Apenas cuatro películas le llevó a Derek Cianfrance obtener la membresía del club de directores académicos y moralistas que circulan –y, lo peor, con relativo éxito de premios y crítica– por Festivales Clase A y alfombras rojas de la temporada de estatuillas. Reconocido internacionalmente gracias a la demoledora Blue Valentine: una historia de amor (2010), su nuevo largometraje se titula La luz entre los océanos. Hay una evidente búsqueda de épica y grandilocuencia detrás de esa elección, y también en la historia de largo aliento temporal y destinos entrecruzados que allí se cuenta. El film es un melodrama demodé, casi anacrónico, al tiempo que los parlamentos en tono confesional de sus intérpretes, sumados a las largas escenas románticas situadas en atardeceres furiosamente anaranjados filmados en planos mayormente cerrados e inexorablemente sonorizados con una pista orquestal de fondo, muestran que Cianfrance hizo muy bien los deberes y está más cerca de convertirse en hijo putativo del Terrence Malick más arty –el mismo que acaba de presentar su último trabajo, el documental Voyage of Time: Life’s Journey, en la Sección Oficial del Festival Venecia, mismo apartado donde se estrenó internacionalmente La luz…– antes que en el discípulo de John Cassavetes que alguna vez amenazó con ser.

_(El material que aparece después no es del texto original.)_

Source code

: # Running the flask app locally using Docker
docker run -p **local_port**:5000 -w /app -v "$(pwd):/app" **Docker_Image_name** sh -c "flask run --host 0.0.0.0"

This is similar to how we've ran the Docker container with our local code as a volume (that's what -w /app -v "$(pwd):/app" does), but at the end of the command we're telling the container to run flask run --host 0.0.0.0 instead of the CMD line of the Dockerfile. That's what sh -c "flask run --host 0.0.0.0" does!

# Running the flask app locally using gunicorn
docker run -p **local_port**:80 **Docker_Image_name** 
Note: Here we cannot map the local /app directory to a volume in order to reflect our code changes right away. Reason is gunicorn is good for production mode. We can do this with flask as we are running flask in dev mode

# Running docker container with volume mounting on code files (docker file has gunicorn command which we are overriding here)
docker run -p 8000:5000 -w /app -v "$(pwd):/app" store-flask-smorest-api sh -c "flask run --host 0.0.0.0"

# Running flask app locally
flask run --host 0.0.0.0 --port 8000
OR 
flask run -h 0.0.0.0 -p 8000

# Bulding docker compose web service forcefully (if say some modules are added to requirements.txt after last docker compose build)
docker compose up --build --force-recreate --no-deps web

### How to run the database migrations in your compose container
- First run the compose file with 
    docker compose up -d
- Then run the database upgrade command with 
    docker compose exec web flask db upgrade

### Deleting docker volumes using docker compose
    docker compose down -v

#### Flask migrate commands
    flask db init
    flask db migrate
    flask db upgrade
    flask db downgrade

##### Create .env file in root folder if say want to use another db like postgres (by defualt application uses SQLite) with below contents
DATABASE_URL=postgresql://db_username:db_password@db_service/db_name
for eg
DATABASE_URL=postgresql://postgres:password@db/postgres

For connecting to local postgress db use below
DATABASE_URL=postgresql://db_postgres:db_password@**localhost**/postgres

Nobleza obliga, debe reconocerse que Cianfrance encadena las casualidades que hilan el relato con la firmeza, el convencimiento, la seguridad y el aplomo de un narrador consciente del potencial lacrimógeno de su materia prima, en este caso la novela homónima de la escritora australiana M. L. Stedman. Lágrimas –y mocos– emanan la pobre Isabel (Alicia Vikander) y su obstinado marido Tom (Michael Fassbender) después de perder no uno sino dos embarazos. Pero para esos fluidos debe esperarse una buena porción de metraje, ya que antes hay uno de esos idílicos relatos amorosos de época (todo transcurre en Australia durante la década del 20) dignos de la imaginación de Nicholas Sparks. Con ella destruida y él cargando el peso de la lejanía del nidito de amor que impone su trabajo como cuidador de un faro, la aparición de un bote con un hombre muerto y una beba llorando –porque acá todos lloran– trae la solución a todos los problemas: deshacerse del cuerpo y criar a la nena como propia. Total, nadie sabe del inesperado arribo, ni muchos del segundo aborto espontáneo.
La decisión implicará, en términos formales, más sol y atardeceres, algunas tomas áreas limitadas a captar la inmensidad del paisaje y un par de secuencias de montaje que ilustran el crecimiento de la nena. Y en términos narrativos, una culpa de parte de él silenciada…hasta que se manifiesta. La aparición de la madre biológica marca el campanazo de largada para que Cianfrance, igual que en su film inmediatamente anterior, The Place Beyond the Pines, despliegue la funcionalidad aleccionadora del arco dramático sometiendo a sus protagonistas a un sinfín de padecimientos y castigos. Impersonal y pulcro como nueve de cada diez films académicos, La luz entre los océanos tiene un imponente diseño de producción, geografías majestuosas, un actriz y un actor intensos, encrucijadas morales, dilemas éticos, religión, stress postraumáticos y una búsqueda constante de redención. Sólo le faltan un par de Oscars.